[Rendered images with source text]

========

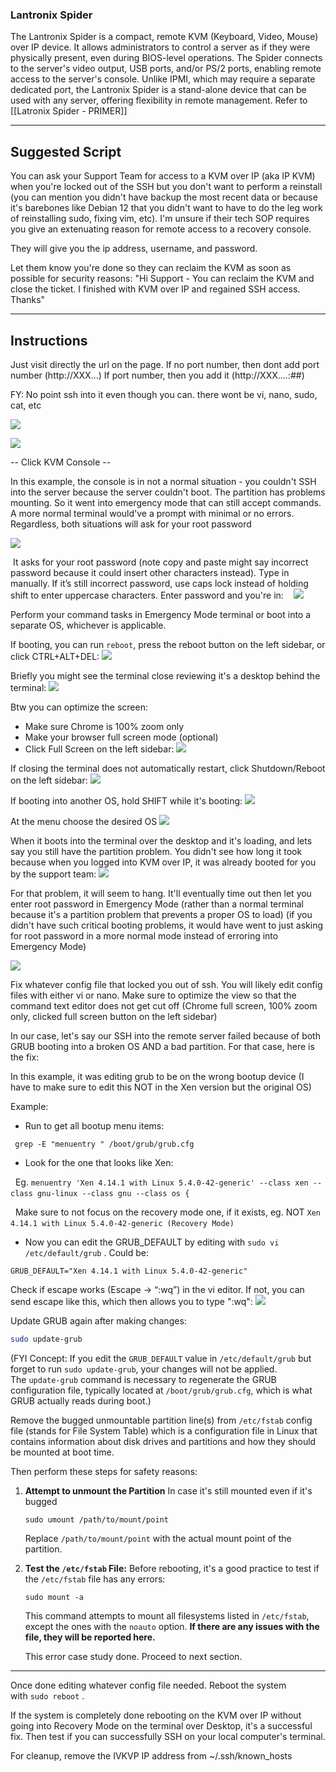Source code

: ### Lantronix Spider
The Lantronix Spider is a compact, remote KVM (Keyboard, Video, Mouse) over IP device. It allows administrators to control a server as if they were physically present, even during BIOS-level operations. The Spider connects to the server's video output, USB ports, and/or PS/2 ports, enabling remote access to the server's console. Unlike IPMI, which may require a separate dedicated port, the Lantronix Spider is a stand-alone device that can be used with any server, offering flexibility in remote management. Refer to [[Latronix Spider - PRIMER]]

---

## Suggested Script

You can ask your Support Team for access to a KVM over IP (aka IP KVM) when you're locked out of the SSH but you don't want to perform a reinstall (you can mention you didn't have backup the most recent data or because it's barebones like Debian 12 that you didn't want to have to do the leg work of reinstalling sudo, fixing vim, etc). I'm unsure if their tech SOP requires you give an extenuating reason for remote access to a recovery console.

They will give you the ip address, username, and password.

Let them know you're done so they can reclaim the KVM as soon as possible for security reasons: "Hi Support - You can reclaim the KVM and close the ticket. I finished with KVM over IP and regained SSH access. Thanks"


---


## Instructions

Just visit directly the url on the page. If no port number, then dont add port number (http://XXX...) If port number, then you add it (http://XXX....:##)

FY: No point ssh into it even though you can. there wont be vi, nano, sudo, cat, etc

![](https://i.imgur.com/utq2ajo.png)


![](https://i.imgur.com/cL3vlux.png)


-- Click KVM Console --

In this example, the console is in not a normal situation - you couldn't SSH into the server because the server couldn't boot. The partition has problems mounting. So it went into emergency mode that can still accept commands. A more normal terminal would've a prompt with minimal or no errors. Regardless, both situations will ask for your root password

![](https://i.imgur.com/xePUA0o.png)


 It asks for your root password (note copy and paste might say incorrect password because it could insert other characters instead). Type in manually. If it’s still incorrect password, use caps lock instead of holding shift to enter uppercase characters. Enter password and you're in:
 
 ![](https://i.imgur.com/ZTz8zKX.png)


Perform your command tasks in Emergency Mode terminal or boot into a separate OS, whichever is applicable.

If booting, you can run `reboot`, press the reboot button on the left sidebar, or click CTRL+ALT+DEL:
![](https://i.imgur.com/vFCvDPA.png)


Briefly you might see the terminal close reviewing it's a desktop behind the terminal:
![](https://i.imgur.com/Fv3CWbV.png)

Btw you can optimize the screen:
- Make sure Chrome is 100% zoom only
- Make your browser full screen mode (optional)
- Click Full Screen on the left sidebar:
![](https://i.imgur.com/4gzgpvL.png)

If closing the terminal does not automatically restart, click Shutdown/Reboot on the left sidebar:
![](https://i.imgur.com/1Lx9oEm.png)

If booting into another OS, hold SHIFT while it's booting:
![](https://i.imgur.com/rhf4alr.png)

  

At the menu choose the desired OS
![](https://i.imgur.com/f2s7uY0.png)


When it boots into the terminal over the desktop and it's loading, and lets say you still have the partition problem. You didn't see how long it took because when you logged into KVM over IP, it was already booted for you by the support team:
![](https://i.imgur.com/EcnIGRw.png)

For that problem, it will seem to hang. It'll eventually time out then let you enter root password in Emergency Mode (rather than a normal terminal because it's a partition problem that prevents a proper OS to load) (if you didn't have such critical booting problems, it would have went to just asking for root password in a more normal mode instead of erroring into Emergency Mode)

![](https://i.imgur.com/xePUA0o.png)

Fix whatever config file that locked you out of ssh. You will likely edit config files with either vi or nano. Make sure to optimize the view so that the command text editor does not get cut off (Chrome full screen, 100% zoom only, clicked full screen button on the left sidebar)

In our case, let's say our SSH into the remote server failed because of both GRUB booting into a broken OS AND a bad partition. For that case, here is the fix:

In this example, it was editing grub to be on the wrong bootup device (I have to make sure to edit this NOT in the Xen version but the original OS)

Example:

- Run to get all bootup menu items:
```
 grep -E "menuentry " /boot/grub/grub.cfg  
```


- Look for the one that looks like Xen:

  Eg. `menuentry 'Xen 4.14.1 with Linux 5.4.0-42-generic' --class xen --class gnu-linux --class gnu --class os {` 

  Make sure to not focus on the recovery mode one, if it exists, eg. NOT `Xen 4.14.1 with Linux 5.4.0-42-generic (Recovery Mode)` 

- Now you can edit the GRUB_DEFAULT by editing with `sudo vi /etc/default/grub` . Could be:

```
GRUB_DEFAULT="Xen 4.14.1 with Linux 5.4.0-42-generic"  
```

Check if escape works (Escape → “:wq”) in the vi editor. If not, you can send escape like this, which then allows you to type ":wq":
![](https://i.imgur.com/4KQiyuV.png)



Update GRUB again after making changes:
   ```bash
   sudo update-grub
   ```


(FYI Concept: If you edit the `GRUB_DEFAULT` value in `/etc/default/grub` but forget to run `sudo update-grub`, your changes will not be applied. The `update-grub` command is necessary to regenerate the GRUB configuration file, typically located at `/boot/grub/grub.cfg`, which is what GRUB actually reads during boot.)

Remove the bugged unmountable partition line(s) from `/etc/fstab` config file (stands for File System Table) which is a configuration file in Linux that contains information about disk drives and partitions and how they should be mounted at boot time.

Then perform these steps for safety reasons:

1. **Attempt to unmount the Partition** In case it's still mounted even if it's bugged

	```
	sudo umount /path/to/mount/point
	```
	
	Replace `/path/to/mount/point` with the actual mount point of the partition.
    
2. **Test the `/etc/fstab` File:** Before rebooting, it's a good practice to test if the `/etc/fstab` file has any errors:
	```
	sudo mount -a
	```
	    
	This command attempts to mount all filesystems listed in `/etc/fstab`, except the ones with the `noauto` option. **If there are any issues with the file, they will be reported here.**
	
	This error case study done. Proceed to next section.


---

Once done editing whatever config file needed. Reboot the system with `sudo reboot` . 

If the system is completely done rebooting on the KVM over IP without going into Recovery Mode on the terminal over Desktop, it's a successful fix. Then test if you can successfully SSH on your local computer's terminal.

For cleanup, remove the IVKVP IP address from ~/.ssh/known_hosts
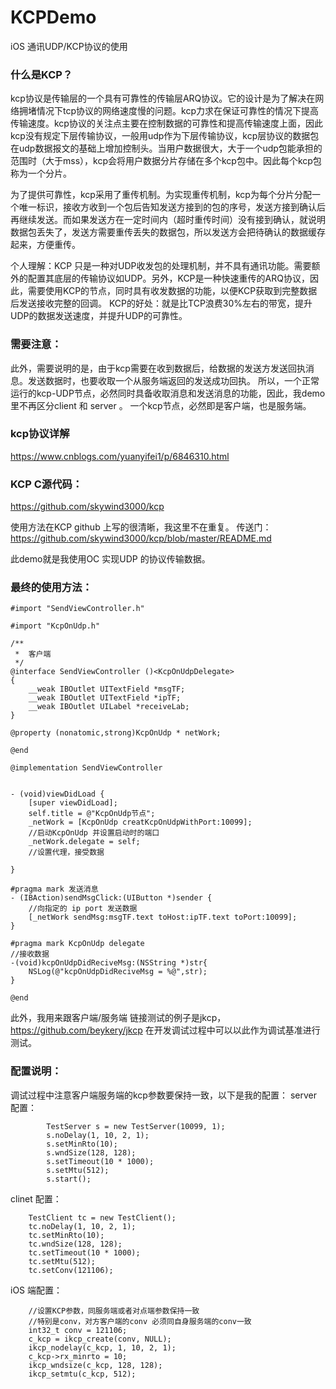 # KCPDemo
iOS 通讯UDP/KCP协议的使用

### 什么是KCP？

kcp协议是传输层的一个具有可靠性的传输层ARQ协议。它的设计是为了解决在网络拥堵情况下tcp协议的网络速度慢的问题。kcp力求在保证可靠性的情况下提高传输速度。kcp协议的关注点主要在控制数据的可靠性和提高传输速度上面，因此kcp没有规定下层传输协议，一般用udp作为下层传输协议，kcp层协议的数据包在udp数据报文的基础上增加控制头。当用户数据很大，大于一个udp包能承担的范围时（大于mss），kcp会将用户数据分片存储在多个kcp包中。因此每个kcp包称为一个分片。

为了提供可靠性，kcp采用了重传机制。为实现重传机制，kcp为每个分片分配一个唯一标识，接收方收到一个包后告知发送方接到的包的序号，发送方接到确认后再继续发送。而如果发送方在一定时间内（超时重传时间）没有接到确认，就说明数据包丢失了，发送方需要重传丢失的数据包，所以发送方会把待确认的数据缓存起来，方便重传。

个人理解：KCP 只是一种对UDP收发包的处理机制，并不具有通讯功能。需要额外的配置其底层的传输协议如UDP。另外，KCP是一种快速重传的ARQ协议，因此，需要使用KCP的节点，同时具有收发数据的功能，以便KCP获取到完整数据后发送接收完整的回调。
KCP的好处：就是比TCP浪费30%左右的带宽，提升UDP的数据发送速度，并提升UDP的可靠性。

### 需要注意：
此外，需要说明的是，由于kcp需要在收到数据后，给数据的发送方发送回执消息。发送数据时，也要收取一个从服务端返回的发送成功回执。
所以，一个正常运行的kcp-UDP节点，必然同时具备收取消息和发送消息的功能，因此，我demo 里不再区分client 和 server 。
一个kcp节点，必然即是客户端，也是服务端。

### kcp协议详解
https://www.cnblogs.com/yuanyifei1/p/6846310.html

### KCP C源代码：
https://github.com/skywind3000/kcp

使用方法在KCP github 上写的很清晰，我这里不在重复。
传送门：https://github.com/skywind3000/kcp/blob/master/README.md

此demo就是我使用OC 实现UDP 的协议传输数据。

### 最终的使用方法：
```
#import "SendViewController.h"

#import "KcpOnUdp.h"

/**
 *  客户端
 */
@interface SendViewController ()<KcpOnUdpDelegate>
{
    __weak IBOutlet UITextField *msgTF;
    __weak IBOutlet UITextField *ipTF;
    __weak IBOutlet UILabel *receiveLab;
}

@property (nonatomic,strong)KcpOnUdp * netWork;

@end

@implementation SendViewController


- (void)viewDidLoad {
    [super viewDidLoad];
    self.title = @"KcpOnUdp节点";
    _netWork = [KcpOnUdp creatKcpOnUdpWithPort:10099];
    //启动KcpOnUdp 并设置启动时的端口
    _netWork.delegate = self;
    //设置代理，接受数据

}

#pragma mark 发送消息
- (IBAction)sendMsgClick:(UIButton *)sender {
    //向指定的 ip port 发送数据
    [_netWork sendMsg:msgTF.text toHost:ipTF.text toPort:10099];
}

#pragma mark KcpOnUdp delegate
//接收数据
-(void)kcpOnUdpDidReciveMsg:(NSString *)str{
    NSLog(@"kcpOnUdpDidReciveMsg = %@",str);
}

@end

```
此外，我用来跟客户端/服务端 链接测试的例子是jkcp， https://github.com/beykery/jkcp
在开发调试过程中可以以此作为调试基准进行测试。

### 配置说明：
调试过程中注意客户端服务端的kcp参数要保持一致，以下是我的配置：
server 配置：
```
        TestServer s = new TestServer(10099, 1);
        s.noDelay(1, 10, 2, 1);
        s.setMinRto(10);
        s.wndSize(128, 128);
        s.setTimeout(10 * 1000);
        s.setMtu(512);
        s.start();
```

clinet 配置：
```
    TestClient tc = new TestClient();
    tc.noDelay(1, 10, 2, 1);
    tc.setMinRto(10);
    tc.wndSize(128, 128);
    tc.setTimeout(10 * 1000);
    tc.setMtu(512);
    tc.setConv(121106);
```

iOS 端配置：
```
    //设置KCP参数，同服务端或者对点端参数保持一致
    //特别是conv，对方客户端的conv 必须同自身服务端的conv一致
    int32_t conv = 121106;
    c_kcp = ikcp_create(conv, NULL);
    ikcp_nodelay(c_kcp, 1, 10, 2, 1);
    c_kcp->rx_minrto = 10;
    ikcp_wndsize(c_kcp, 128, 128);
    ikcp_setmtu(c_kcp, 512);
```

========

= WORK ITEM =
Write out exactly the opening lines of the data, stopping after the line that holds "## Suggested Script". Exclude pictures.

= EXERCISE SOLUTION =
Source code

: ### Lantronix Spider
The Lantronix Spider is a compact, remote KVM (Keyboard, Video, Mouse) over IP device. It allows administrators to control a server as if they were physically present, even during BIOS-level operations. The Spider connects to the server's video output, USB ports, and/or PS/2 ports, enabling remote access to the server's console. Unlike IPMI, which may require a separate dedicated port, the Lantronix Spider is a stand-alone device that can be used with any server, offering flexibility in remote management. Refer to [[Latronix Spider - PRIMER]]

---

## Suggested Script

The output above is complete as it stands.